▶ TASK REQUIREMENTS
Report every line in the records below that holds the word "Atlassian".

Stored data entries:
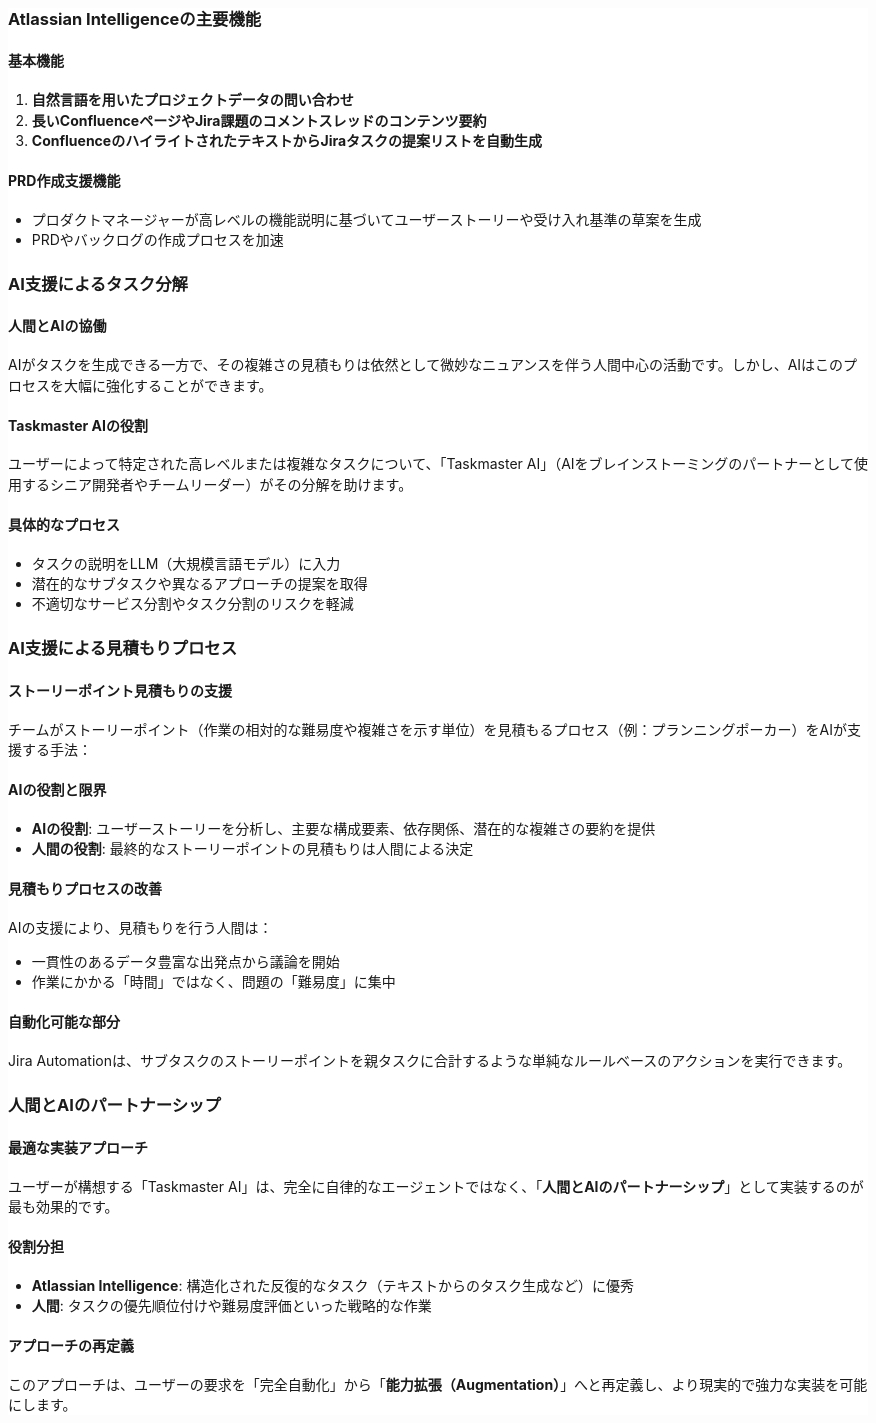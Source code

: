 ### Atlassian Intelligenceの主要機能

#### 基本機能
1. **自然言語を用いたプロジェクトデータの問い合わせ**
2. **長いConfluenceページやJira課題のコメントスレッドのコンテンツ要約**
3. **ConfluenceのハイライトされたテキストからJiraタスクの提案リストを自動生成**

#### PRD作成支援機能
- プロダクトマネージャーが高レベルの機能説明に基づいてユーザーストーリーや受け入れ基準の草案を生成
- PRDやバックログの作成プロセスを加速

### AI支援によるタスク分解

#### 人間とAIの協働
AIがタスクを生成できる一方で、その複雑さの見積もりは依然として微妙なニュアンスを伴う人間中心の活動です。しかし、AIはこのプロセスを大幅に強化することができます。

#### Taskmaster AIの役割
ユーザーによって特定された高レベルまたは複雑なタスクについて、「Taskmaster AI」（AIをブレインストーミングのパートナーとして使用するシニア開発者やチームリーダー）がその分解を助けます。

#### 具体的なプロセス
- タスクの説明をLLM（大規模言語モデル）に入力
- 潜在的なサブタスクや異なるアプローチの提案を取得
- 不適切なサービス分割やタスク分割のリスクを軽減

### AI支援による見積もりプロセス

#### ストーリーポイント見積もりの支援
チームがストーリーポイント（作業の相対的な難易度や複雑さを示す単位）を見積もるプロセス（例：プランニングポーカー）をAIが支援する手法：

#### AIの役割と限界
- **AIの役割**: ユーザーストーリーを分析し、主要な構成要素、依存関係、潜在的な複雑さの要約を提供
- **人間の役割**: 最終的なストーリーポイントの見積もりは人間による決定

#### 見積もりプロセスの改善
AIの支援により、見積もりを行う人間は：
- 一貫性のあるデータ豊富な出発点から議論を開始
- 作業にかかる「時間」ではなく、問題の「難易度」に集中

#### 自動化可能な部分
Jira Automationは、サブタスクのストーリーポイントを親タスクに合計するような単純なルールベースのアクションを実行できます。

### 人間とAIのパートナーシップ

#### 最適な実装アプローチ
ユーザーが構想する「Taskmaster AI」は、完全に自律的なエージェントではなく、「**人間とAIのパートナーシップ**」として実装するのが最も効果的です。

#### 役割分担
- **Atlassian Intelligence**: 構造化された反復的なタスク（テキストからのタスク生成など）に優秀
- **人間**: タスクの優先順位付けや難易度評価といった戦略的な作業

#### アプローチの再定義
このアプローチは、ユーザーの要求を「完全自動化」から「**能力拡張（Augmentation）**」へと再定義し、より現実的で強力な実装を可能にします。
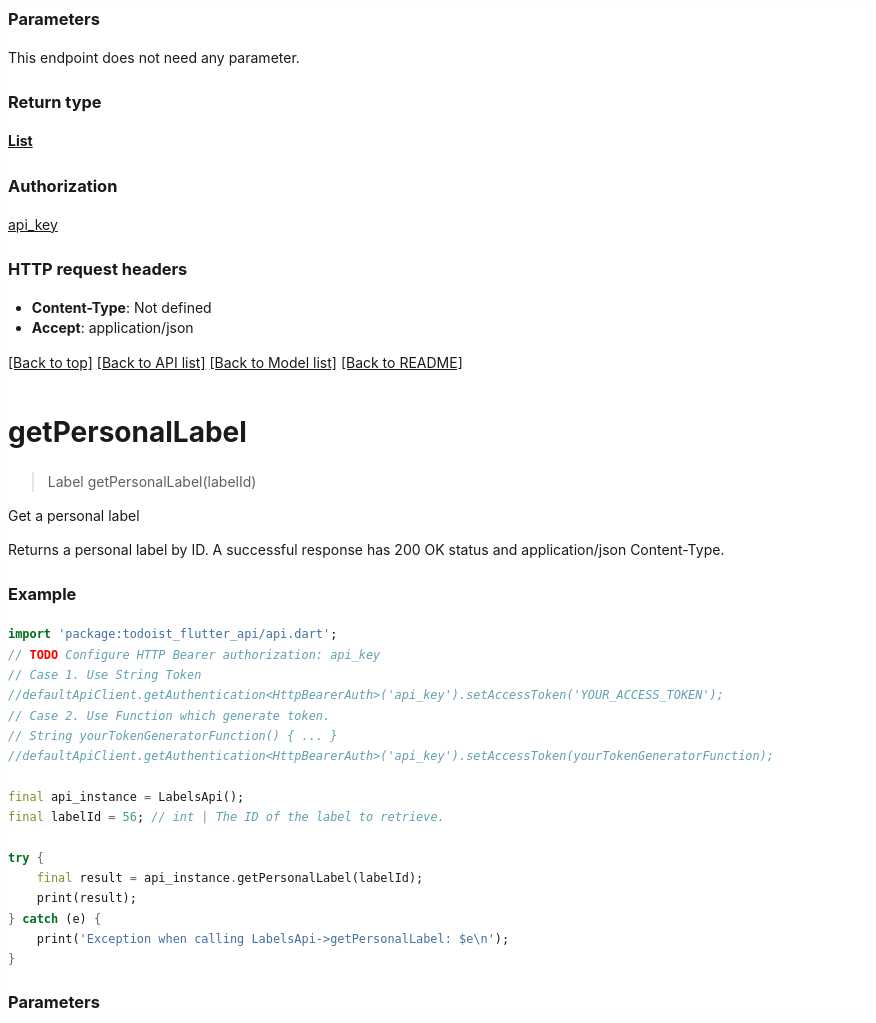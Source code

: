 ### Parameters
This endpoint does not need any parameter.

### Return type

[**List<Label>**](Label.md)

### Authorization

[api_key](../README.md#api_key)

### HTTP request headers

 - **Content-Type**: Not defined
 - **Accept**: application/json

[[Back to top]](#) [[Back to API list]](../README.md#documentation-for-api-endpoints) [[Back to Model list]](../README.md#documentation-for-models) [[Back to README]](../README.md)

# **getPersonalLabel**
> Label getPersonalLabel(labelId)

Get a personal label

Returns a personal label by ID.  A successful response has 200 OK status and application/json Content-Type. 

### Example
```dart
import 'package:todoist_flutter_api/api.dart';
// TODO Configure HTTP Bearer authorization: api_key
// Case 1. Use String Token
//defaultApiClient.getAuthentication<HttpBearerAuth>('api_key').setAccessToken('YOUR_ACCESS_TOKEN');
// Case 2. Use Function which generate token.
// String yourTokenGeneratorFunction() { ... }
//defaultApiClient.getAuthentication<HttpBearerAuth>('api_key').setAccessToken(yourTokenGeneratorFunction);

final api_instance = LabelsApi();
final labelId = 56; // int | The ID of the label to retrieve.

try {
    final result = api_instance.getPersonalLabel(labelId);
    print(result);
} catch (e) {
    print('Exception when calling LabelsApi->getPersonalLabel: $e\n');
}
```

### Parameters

▶ EXPECTED ANSWER
: ### Atlassian Intelligenceの主要機能
- **Atlassian Intelligence**: 構造化された反復的なタスク（テキストからのタスク生成など）に優秀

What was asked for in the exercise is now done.